[Data provided]

- - -

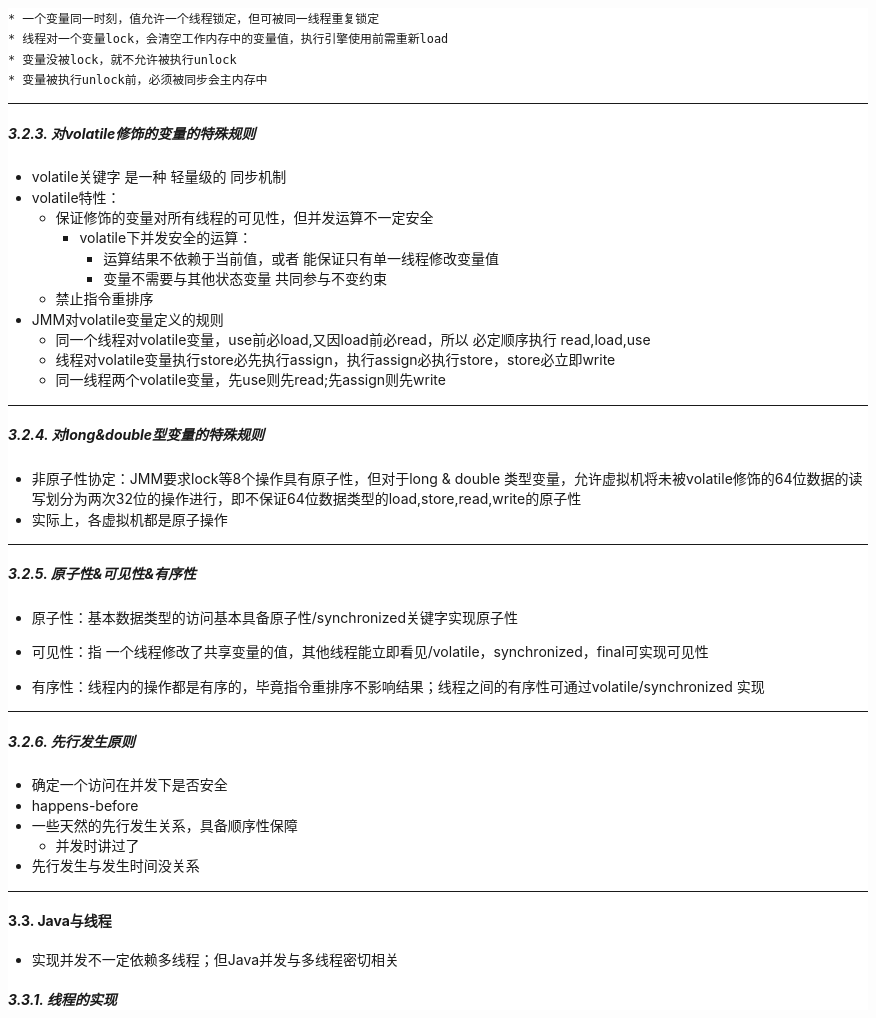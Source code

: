     * 一个变量同一时刻，值允许一个线程锁定，但可被同一线程重复锁定
    * 线程对一个变量lock，会清空工作内存中的变量值，执行引擎使用前需重新load
    * 变量没被lock，就不允许被执行unlock
    * 变量被执行unlock前，必须被同步会主内存中

---

##### 3.2.3. 对volatile修饰的变量的特殊规则

* volatile关键字 是一种 轻量级的 同步机制
* volatile特性：
  * 保证修饰的变量对所有线程的可见性，但并发运算不一定安全
    * volatile下并发安全的运算：
      * 运算结果不依赖于当前值，或者 能保证只有单一线程修改变量值
      * 变量不需要与其他状态变量 共同参与不变约束
  * 禁止指令重排序
* JMM对volatile变量定义的规则
  * 同一个线程对volatile变量，use前必load,又因load前必read，所以 必定顺序执行 read,load,use
  * 线程对volatile变量执行store必先执行assign，执行assign必执行store，store必立即write
  * 同一线程两个volatile变量，先use则先read;先assign则先write

---

##### 3.2.4. 对long&double型变量的特殊规则

* 非原子性协定：JMM要求lock等8个操作具有原子性，但对于long & double 类型变量，允许虚拟机将未被volatile修饰的64位数据的读写划分为两次32位的操作进行，即不保证64位数据类型的load,store,read,write的原子性
* 实际上，各虚拟机都是原子操作

---

##### 3.2.5. 原子性&可见性&有序性

* 原子性：基本数据类型的访问基本具备原子性/synchronized关键字实现原子性

* 可见性：指 一个线程修改了共享变量的值，其他线程能立即看见/volatile，synchronized，final可实现可见性
* 有序性：线程内的操作都是有序的，毕竟指令重排序不影响结果；线程之间的有序性可通过volatile/synchronized 实现

---

##### 3.2.6. 先行发生原则

* 确定一个访问在并发下是否安全
* happens-before
* 一些天然的先行发生关系，具备顺序性保障
  * 并发时讲过了
* 先行发生与发生时间没关系

---

#### 3.3. Java与线程

* 实现并发不一定依赖多线程；但Java并发与多线程密切相关

##### 3.3.1. 线程的实现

- - -

[Exercise goal] Working from the data above, extract solely the lines from the one containing "##### 3.2.3. 对volatile修饰的变量的特殊规则" through the one containing "##### 3.2.4. 对long&double型变量的特殊规则", exactly as they appear, both included.

[Task output]
##### 3.2.3. 对volatile修饰的变量的特殊规则

* volatile关键字 是一种 轻量级的 同步机制
* volatile特性：
  * 保证修饰的变量对所有线程的可见性，但并发运算不一定安全
    * volatile下并发安全的运算：
      * 运算结果不依赖于当前值，或者 能保证只有单一线程修改变量值
      * 变量不需要与其他状态变量 共同参与不变约束
  * 禁止指令重排序
* JMM对volatile变量定义的规则
  * 同一个线程对volatile变量，use前必load,又因load前必read，所以 必定顺序执行 read,load,use
  * 线程对volatile变量执行store必先执行assign，执行assign必执行store，store必立即write
  * 同一线程两个volatile变量，先use则先read;先assign则先write

---

##### 3.2.4. 对long&double型变量的特殊规则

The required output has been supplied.